What needs to be done
Set down every record below exactly as it appears, but without the pictures.

Record extracts
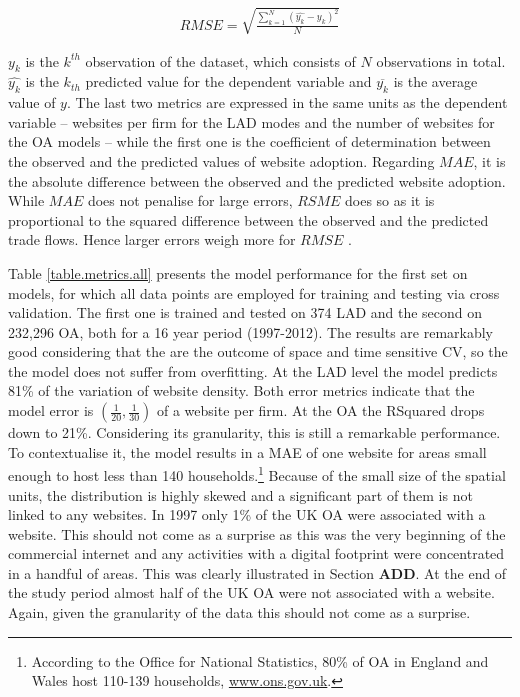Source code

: \documentclass[
  authoryear,
  preprint,
  3p]{elsarticle}
\begin{document}
\begin{align}
RMSE =  \sqrt{\frac{\sum_{k = 1}^{N} (\hat{y_{k}} - y_{k})^2} {N}} \label{eq:rmse}
\end{align}

\(y_{k}\) is the \(k^{th}\) observation of the dataset, which consists
of \(N\) observations in total. \(\hat{y_{k}}\) is the \(k_{th}\)
predicted value for the dependent variable and \(\overline{y_{k}}\) is
the average value of \(y\). The last two metrics are expressed in the
same units as the dependent variable -- websites per firm for the LAD
modes and the number of websites for the OA models -- while the first
one is the coefficient of determination between the observed and the
predicted values of website adoption. Regarding \(MAE\), it is the
absolute difference between the observed and the predicted website
adoption. While \(MAE\) does not penalise for large errors, \(RSME\)
does so as it is proportional to the squared difference between the
observed and the predicted trade flows. Hence larger errors weigh more
for \(RMSE\) \citep{pontius2008components}.

Table \ref{table.metrics.all} presents the model performance for the
first set on models, for which all data points are employed for training
and testing via cross validation. The first one is trained and tested on
374 LAD and the second on 232,296 OA, both for a 16 year period
(1997-2012). The results are remarkably good considering that the are
the outcome of space and time sensitive CV, so the the model does not
suffer from overfitting. At the LAD level the model predicts 81\% of the
variation of website density. Both error metrics indicate that the model
error is \((\frac{1}{20}, \frac{1}{30})\) of a website per firm. At the
OA the RSquared drops down to 21\%. Considering its granularity, this is
still a remarkable performance. To contextualise it, the model results
in a MAE of one website for areas small enough to host less than 140
households.\footnote{According to the Office for National Statistics,
  80\% of OA in England and Wales host 110-139 households,
  \href{https://www.ons.gov.uk/census/2001censusandearlier/dataandproducts/outputgeography/outputareas}{www.ons.gov.uk}.}
Because of the small size of the spatial units, the distribution is
highly skewed and a significant part of them is not linked to any
websites. In 1997 only 1\% of the UK OA were associated with a website.
This should not come as a surprise as this was the very beginning of the
commercial internet and any activities with a digital footprint were
concentrated in a handful of areas. This was clearly illustrated in
Section \textbf{ADD}. At the end of the study period almost half of the
UK OA were not associated with a website. Again, given the granularity
of the data this should not come as a surprise.
\end{document}
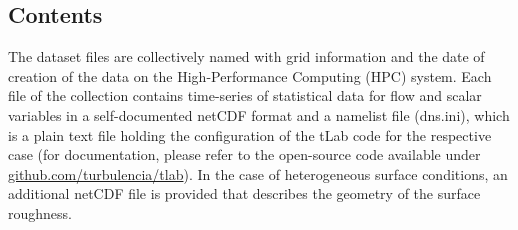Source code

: \documentclass[11pt]{article}
\begin{document}
\subsection{Contents}
The dataset files are collectively named with grid information and the date of creation of the data on the High-Performance Computing (HPC) system. Each file of the collection contains time-series of statistical data for flow and scalar variables in a self-documented netCDF format and a namelist file (dns.ini), which is a plain text file holding the configuration of the tLab code for the respective case (for documentation, please refer to the open-source code available under \url{github.com/turbulencia/tlab}). In the case of heterogeneous surface conditions, an additional netCDF file is provided that describes the geometry of the surface roughness.

\end{document}
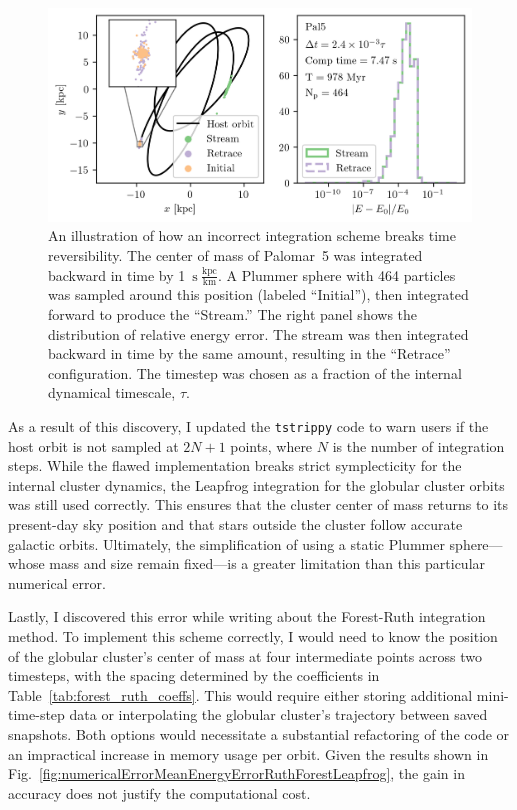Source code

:         \begin{figure}
            \centering
            \includegraphics[width=\linewidth]{images/NumericalErrorStreamRetrace_Pal5_Nsteps_32768_stepsPerTau_420.png}
            \caption{An illustration of how an incorrect integration scheme breaks time reversibility. The center of mass of Palomar~5 was integrated backward in time by 1~$\mathrm{s}~\frac{\mathrm{kpc}}{\mathrm{km}}$. A Plummer sphere with 464 particles was sampled around this position (labeled “Initial”), then integrated forward to produce the “Stream.” The right panel shows the distribution of relative energy error. The stream was then integrated backward in time by the same amount, resulting in the “Retrace” configuration. The timestep was chosen as a fraction of the internal dynamical timescale, $\tau$.}
            \label{fig:NumericalErrorStreamRetrace_Pal5_Nsteps_32768_stepsPerTau_420}
        \end{figure}
        As a result of this discovery, I updated the \texttt{tstrippy} code to warn users if the host orbit is not sampled at $2N + 1$ points, where $N$ is the number of integration steps. While the flawed implementation breaks strict symplecticity for the internal cluster dynamics, the Leapfrog integration for the globular cluster orbits was still used correctly. This ensures that the cluster center of mass returns to its present-day sky position and that stars outside the cluster follow accurate galactic orbits. Ultimately, the simplification of using a static Plummer sphere—whose mass and size remain fixed—is a greater limitation than this particular numerical error.

        Lastly, I discovered this error while writing about the Forest-Ruth integration method. To implement this scheme correctly, I would need to know the position of the globular cluster's center of mass at four intermediate points across two timesteps, with the spacing determined by the coefficients in Table~\ref{tab:forest_ruth_coeffs}. This would require either storing additional mini-time-step data or interpolating the globular cluster's trajectory between saved snapshots. Both options would necessitate a substantial refactoring of the code or an impractical increase in memory usage per orbit. Given the results shown in Fig.~\ref{fig:numericalErrorMeanEnergyErrorRuthForestLeapfrog}, the gain in accuracy does not justify the computational cost.

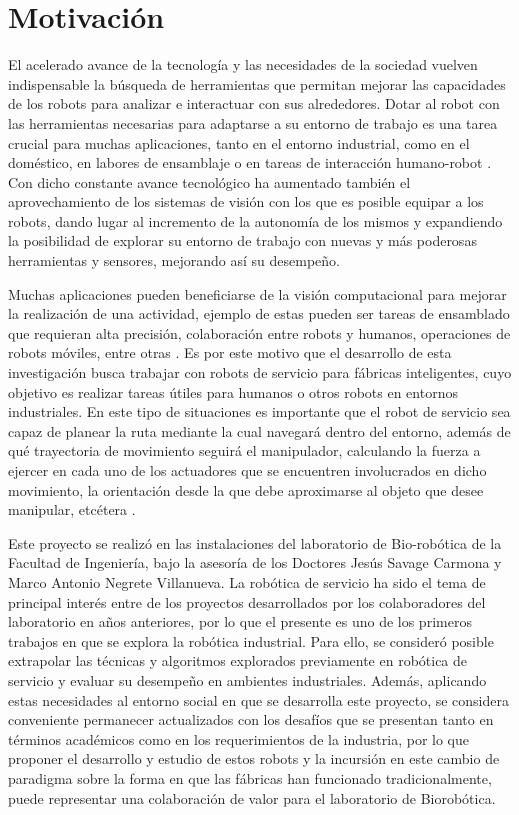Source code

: \section{Motivación}
El acelerado avance de la tecnología y las necesidades de la sociedad vuelven indispensable la búsqueda de herramientas que permitan mejorar las capacidades de los robots para analizar e interactuar con sus alrededores. Dotar al robot con las herramientas necesarias para adaptarse a su entorno de trabajo es una tarea crucial para muchas aplicaciones, tanto en el entorno industrial, como en el doméstico, en labores de ensamblaje o en tareas de interacción humano-robot \cite{roveda_robot_2022}. Con dicho constante avance tecnológico ha aumentado también el aprovechamiento de los sistemas de visión con los que es posible  equipar a los robots, dando lugar al incremento de la autonomía de los mismos y expandiendo la posibilidad de explorar su entorno de trabajo con nuevas y más poderosas herramientas y sensores, mejorando así su desempeño.


Muchas aplicaciones pueden beneficiarse de la visión computacional para mejorar la realización de una actividad, ejemplo de estas pueden ser tareas de ensamblado que requieran alta precisión, colaboración entre robots y humanos, operaciones de robots móviles, entre otras \cite{ROVEDA2021103711}. Es por este motivo que el desarrollo de esta investigación busca trabajar con robots de servicio para fábricas inteligentes, cuyo objetivo es realizar tareas útiles para humanos o otros robots en entornos industriales. En este tipo de situaciones es importante que el robot de servicio sea capaz de planear la ruta mediante la cual navegará dentro del entorno, además de qué trayectoria de movimiento seguirá el manipulador, calculando la fuerza a ejercer en cada uno de los actuadores que se encuentren involucrados en dicho movimiento, la orientación desde la que debe aproximarse al objeto que desee manipular, etcétera \cite{Rosenbaum2006}.


Este proyecto se realizó en las instalaciones del laboratorio de Bio-robótica de la Facultad de Ingeniería, bajo la asesoría de los Doctores Jesús Savage Carmona y Marco Antonio Negrete Villanueva. La robótica de servicio ha sido el tema de principal interés entre de los proyectos desarrollados por los colaboradores del laboratorio en años anteriores, por lo que el presente es uno de los primeros trabajos en que se explora la robótica industrial. Para ello, se consideró posible extrapolar las técnicas y algoritmos explorados previamente en robótica de servicio y evaluar su desempeño en ambientes industriales. Además, aplicando estas necesidades al entorno social en que se desarrolla este proyecto, se considera conveniente permanecer actualizados con los desafíos que se presentan tanto en términos académicos como en los requerimientos de la industria, por lo que proponer el desarrollo y estudio de estos robots y la incursión en este cambio de paradigma sobre la forma en que las fábricas han funcionado tradicionalmente, puede representar una colaboración de valor para el laboratorio de Biorobótica.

Result below
Source code

: \documentclass[
  authoryear,
  preprint,
  3p]{elsarticle}
\begin{document}
\begin{align}
RMSE =  \sqrt{\frac{\sum_{k = 1}^{N} (\hat{y_{k}} - y_{k})^2} {N}} \label{eq:rmse}
\end{align}

\(y_{k}\) is the \(k^{th}\) observation of the dataset, which consists
of \(N\) observations in total. \(\hat{y_{k}}\) is the \(k_{th}\)
predicted value for the dependent variable and \(\overline{y_{k}}\) is
the average value of \(y\). The last two metrics are expressed in the
same units as the dependent variable -- websites per firm for the LAD
modes and the number of websites for the OA models -- while the first
one is the coefficient of determination between the observed and the
predicted values of website adoption. Regarding \(MAE\), it is the
absolute difference between the observed and the predicted website
adoption. While \(MAE\) does not penalise for large errors, \(RSME\)
does so as it is proportional to the squared difference between the
observed and the predicted trade flows. Hence larger errors weigh more
for \(RMSE\) \citep{pontius2008components}.

Table \ref{table.metrics.all} presents the model performance for the
first set on models, for which all data points are employed for training
and testing via cross validation. The first one is trained and tested on
374 LAD and the second on 232,296 OA, both for a 16 year period
(1997-2012). The results are remarkably good considering that the are
the outcome of space and time sensitive CV, so the the model does not
suffer from overfitting. At the LAD level the model predicts 81\% of the
variation of website density. Both error metrics indicate that the model
error is \((\frac{1}{20}, \frac{1}{30})\) of a website per firm. At the
OA the RSquared drops down to 21\%. Considering its granularity, this is
still a remarkable performance. To contextualise it, the model results
in a MAE of one website for areas small enough to host less than 140
households.\footnote{According to the Office for National Statistics,
  80\% of OA in England and Wales host 110-139 households,
  \href{https://www.ons.gov.uk/census/2001censusandearlier/dataandproducts/outputgeography/outputareas}{www.ons.gov.uk}.}
Because of the small size of the spatial units, the distribution is
highly skewed and a significant part of them is not linked to any
websites. In 1997 only 1\% of the UK OA were associated with a website.
This should not come as a surprise as this was the very beginning of the
commercial internet and any activities with a digital footprint were
concentrated in a handful of areas. This was clearly illustrated in
Section \textbf{ADD}. At the end of the study period almost half of the
UK OA were not associated with a website. Again, given the granularity
of the data this should not come as a surprise.
\end{document}
Source code

: \documentclass[11pt]{article}
\begin{document}
\subsection{Contents}
The dataset files are collectively named with grid information and the date of creation of the data on the High-Performance Computing (HPC) system. Each file of the collection contains time-series of statistical data for flow and scalar variables in a self-documented netCDF format and a namelist file (dns.ini), which is a plain text file holding the configuration of the tLab code for the respective case (for documentation, please refer to the open-source code available under \url{github.com/turbulencia/tlab}). In the case of heterogeneous surface conditions, an additional netCDF file is provided that describes the geometry of the surface roughness.

\end{document}
Source code

:         \begin{figure}
            \centering
            \includegraphics[width=\linewidth]{images/NumericalErrorStreamRetrace_Pal5_Nsteps_32768_stepsPerTau_420.png}
            \caption{An illustration of how an incorrect integration scheme breaks time reversibility. The center of mass of Palomar~5 was integrated backward in time by 1~$\mathrm{s}~\frac{\mathrm{kpc}}{\mathrm{km}}$. A Plummer sphere with 464 particles was sampled around this position (labeled “Initial”), then integrated forward to produce the “Stream.” The right panel shows the distribution of relative energy error. The stream was then integrated backward in time by the same amount, resulting in the “Retrace” configuration. The timestep was chosen as a fraction of the internal dynamical timescale, $\tau$.}
            \label{fig:NumericalErrorStreamRetrace_Pal5_Nsteps_32768_stepsPerTau_420}
        \end{figure}
        As a result of this discovery, I updated the \texttt{tstrippy} code to warn users if the host orbit is not sampled at $2N + 1$ points, where $N$ is the number of integration steps. While the flawed implementation breaks strict symplecticity for the internal cluster dynamics, the Leapfrog integration for the globular cluster orbits was still used correctly. This ensures that the cluster center of mass returns to its present-day sky position and that stars outside the cluster follow accurate galactic orbits. Ultimately, the simplification of using a static Plummer sphere—whose mass and size remain fixed—is a greater limitation than this particular numerical error.

        Lastly, I discovered this error while writing about the Forest-Ruth integration method. To implement this scheme correctly, I would need to know the position of the globular cluster's center of mass at four intermediate points across two timesteps, with the spacing determined by the coefficients in Table~\ref{tab:forest_ruth_coeffs}. This would require either storing additional mini-time-step data or interpolating the globular cluster's trajectory between saved snapshots. Both options would necessitate a substantial refactoring of the code or an impractical increase in memory usage per orbit. Given the results shown in Fig.~\ref{fig:numericalErrorMeanEnergyErrorRuthForestLeapfrog}, the gain in accuracy does not justify the computational cost.

Source code

: \section{Motivación}
El acelerado avance de la tecnología y las necesidades de la sociedad vuelven indispensable la búsqueda de herramientas que permitan mejorar las capacidades de los robots para analizar e interactuar con sus alrededores. Dotar al robot con las herramientas necesarias para adaptarse a su entorno de trabajo es una tarea crucial para muchas aplicaciones, tanto en el entorno industrial, como en el doméstico, en labores de ensamblaje o en tareas de interacción humano-robot \cite{roveda_robot_2022}. Con dicho constante avance tecnológico ha aumentado también el aprovechamiento de los sistemas de visión con los que es posible  equipar a los robots, dando lugar al incremento de la autonomía de los mismos y expandiendo la posibilidad de explorar su entorno de trabajo con nuevas y más poderosas herramientas y sensores, mejorando así su desempeño.


Muchas aplicaciones pueden beneficiarse de la visión computacional para mejorar la realización de una actividad, ejemplo de estas pueden ser tareas de ensamblado que requieran alta precisión, colaboración entre robots y humanos, operaciones de robots móviles, entre otras \cite{ROVEDA2021103711}. Es por este motivo que el desarrollo de esta investigación busca trabajar con robots de servicio para fábricas inteligentes, cuyo objetivo es realizar tareas útiles para humanos o otros robots en entornos industriales. En este tipo de situaciones es importante que el robot de servicio sea capaz de planear la ruta mediante la cual navegará dentro del entorno, además de qué trayectoria de movimiento seguirá el manipulador, calculando la fuerza a ejercer en cada uno de los actuadores que se encuentren involucrados en dicho movimiento, la orientación desde la que debe aproximarse al objeto que desee manipular, etcétera \cite{Rosenbaum2006}.


Este proyecto se realizó en las instalaciones del laboratorio de Bio-robótica de la Facultad de Ingeniería, bajo la asesoría de los Doctores Jesús Savage Carmona y Marco Antonio Negrete Villanueva. La robótica de servicio ha sido el tema de principal interés entre de los proyectos desarrollados por los colaboradores del laboratorio en años anteriores, por lo que el presente es uno de los primeros trabajos en que se explora la robótica industrial. Para ello, se consideró posible extrapolar las técnicas y algoritmos explorados previamente en robótica de servicio y evaluar su desempeño en ambientes industriales. Además, aplicando estas necesidades al entorno social en que se desarrolla este proyecto, se considera conveniente permanecer actualizados con los desafíos que se presentan tanto en términos académicos como en los requerimientos de la industria, por lo que proponer el desarrollo y estudio de estos robots y la incursión en este cambio de paradigma sobre la forma en que las fábricas han funcionado tradicionalmente, puede representar una colaboración de valor para el laboratorio de Biorobótica.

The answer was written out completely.